Work item: Each entry below is to be transcribed exactly.

Provided material:
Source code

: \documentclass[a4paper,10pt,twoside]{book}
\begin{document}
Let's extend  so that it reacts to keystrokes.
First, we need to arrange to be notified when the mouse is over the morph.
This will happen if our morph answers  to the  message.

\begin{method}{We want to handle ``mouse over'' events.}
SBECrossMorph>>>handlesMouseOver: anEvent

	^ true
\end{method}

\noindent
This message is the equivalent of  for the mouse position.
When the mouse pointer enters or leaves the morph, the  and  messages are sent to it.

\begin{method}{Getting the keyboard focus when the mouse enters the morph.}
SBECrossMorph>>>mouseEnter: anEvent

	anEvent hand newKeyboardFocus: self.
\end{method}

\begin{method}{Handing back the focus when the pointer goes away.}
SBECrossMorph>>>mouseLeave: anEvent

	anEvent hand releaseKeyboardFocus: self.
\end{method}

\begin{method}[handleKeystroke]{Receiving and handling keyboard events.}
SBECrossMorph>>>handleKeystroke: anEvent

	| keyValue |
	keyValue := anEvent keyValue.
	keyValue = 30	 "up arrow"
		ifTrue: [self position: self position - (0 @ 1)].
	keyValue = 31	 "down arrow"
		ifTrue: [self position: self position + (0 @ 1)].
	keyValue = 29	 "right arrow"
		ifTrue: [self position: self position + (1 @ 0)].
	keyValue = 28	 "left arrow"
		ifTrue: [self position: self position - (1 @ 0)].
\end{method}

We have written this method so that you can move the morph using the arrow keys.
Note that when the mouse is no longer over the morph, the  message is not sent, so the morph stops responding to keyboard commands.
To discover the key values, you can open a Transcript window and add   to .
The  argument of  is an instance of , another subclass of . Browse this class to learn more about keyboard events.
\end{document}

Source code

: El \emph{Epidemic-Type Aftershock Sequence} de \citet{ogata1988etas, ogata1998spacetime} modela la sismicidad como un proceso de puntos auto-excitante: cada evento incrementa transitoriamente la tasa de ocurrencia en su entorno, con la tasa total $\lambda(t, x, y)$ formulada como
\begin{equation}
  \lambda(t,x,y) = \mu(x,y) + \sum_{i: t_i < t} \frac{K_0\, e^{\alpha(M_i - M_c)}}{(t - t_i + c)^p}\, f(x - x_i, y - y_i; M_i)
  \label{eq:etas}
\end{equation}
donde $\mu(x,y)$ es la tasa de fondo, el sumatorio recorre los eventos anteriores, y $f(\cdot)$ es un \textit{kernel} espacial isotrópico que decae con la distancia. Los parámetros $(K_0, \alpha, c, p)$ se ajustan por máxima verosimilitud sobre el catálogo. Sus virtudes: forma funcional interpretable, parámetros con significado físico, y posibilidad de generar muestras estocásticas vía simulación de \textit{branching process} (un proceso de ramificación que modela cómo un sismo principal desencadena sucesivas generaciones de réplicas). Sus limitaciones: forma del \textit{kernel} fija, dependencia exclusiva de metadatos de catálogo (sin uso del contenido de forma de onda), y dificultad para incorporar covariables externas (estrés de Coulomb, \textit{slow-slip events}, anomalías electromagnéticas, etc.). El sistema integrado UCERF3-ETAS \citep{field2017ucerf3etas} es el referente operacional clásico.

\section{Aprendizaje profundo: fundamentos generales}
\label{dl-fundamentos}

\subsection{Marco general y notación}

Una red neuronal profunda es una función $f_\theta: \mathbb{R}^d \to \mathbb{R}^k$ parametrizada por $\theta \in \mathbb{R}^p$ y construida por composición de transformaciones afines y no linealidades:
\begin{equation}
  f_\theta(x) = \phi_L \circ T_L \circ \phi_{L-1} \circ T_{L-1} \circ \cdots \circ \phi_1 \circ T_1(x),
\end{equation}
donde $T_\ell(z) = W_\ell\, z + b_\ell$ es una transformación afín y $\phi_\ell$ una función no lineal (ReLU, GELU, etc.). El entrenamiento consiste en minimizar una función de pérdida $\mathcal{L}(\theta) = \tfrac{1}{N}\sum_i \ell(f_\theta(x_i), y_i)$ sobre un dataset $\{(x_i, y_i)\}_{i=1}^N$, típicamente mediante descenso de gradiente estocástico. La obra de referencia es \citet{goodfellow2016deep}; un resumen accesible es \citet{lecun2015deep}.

Exercise output:
Source code

: \documentclass[a4paper,10pt,twoside]{book}
\begin{document}
Let's extend  so that it reacts to keystrokes.
First, we need to arrange to be notified when the mouse is over the morph.
This will happen if our morph answers  to the  message.

\begin{method}{We want to handle ``mouse over'' events.}
SBECrossMorph>>>handlesMouseOver: anEvent

	^ true
\end{method}

\noindent
This message is the equivalent of  for the mouse position.
When the mouse pointer enters or leaves the morph, the  and  messages are sent to it.

\begin{method}{Getting the keyboard focus when the mouse enters the morph.}
SBECrossMorph>>>mouseEnter: anEvent

	anEvent hand newKeyboardFocus: self.
\end{method}

\begin{method}{Handing back the focus when the pointer goes away.}
SBECrossMorph>>>mouseLeave: anEvent

	anEvent hand releaseKeyboardFocus: self.
\end{method}

\begin{method}[handleKeystroke]{Receiving and handling keyboard events.}
SBECrossMorph>>>handleKeystroke: anEvent

	| keyValue |
	keyValue := anEvent keyValue.
	keyValue = 30	 "up arrow"
		ifTrue: [self position: self position - (0 @ 1)].
	keyValue = 31	 "down arrow"
		ifTrue: [self position: self position + (0 @ 1)].
	keyValue = 29	 "right arrow"
		ifTrue: [self position: self position + (1 @ 0)].
	keyValue = 28	 "left arrow"
		ifTrue: [self position: self position - (1 @ 0)].
\end{method}

We have written this method so that you can move the morph using the arrow keys.
Note that when the mouse is no longer over the morph, the  message is not sent, so the morph stops responding to keyboard commands.
To discover the key values, you can open a Transcript window and add   to .
The  argument of  is an instance of , another subclass of . Browse this class to learn more about keyboard events.
\end{document}

Source code

: El \emph{Epidemic-Type Aftershock Sequence} de \citet{ogata1988etas, ogata1998spacetime} modela la sismicidad como un proceso de puntos auto-excitante: cada evento incrementa transitoriamente la tasa de ocurrencia en su entorno, con la tasa total $\lambda(t, x, y)$ formulada como
\begin{equation}
  \lambda(t,x,y) = \mu(x,y) + \sum_{i: t_i < t} \frac{K_0\, e^{\alpha(M_i - M_c)}}{(t - t_i + c)^p}\, f(x - x_i, y - y_i; M_i)
  \label{eq:etas}
\end{equation}
donde $\mu(x,y)$ es la tasa de fondo, el sumatorio recorre los eventos anteriores, y $f(\cdot)$ es un \textit{kernel} espacial isotrópico que decae con la distancia. Los parámetros $(K_0, \alpha, c, p)$ se ajustan por máxima verosimilitud sobre el catálogo. Sus virtudes: forma funcional interpretable, parámetros con significado físico, y posibilidad de generar muestras estocásticas vía simulación de \textit{branching process} (un proceso de ramificación que modela cómo un sismo principal desencadena sucesivas generaciones de réplicas). Sus limitaciones: forma del \textit{kernel} fija, dependencia exclusiva de metadatos de catálogo (sin uso del contenido de forma de onda), y dificultad para incorporar covariables externas (estrés de Coulomb, \textit{slow-slip events}, anomalías electromagnéticas, etc.). El sistema integrado UCERF3-ETAS \citep{field2017ucerf3etas} es el referente operacional clásico.

\section{Aprendizaje profundo: fundamentos generales}
\label{dl-fundamentos}

\subsection{Marco general y notación}

Una red neuronal profunda es una función $f_\theta: \mathbb{R}^d \to \mathbb{R}^k$ parametrizada por $\theta \in \mathbb{R}^p$ y construida por composición de transformaciones afines y no linealidades:
\begin{equation}
  f_\theta(x) = \phi_L \circ T_L \circ \phi_{L-1} \circ T_{L-1} \circ \cdots \circ \phi_1 \circ T_1(x),
\end{equation}
donde $T_\ell(z) = W_\ell\, z + b_\ell$ es una transformación afín y $\phi_\ell$ una función no lineal (ReLU, GELU, etc.). El entrenamiento consiste en minimizar una función de pérdida $\mathcal{L}(\theta) = \tfrac{1}{N}\sum_i \ell(f_\theta(x_i), y_i)$ sobre un dataset $\{(x_i, y_i)\}_{i=1}^N$, típicamente mediante descenso de gradiente estocástico. La obra de referencia es \citet{goodfellow2016deep}; un resumen accesible es \citet{lecun2015deep}.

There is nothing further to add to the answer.